> **EXERCISE**:
In the data, find the word "simple" and copy out every line that has it.

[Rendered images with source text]
###

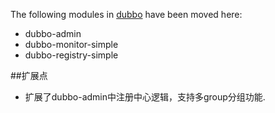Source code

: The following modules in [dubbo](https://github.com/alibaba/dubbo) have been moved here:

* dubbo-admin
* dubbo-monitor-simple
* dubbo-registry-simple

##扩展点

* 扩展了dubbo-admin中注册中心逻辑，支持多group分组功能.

###

> **ANSWER TO THIS EXERCISE**:
* dubbo-monitor-simple
* dubbo-registry-simple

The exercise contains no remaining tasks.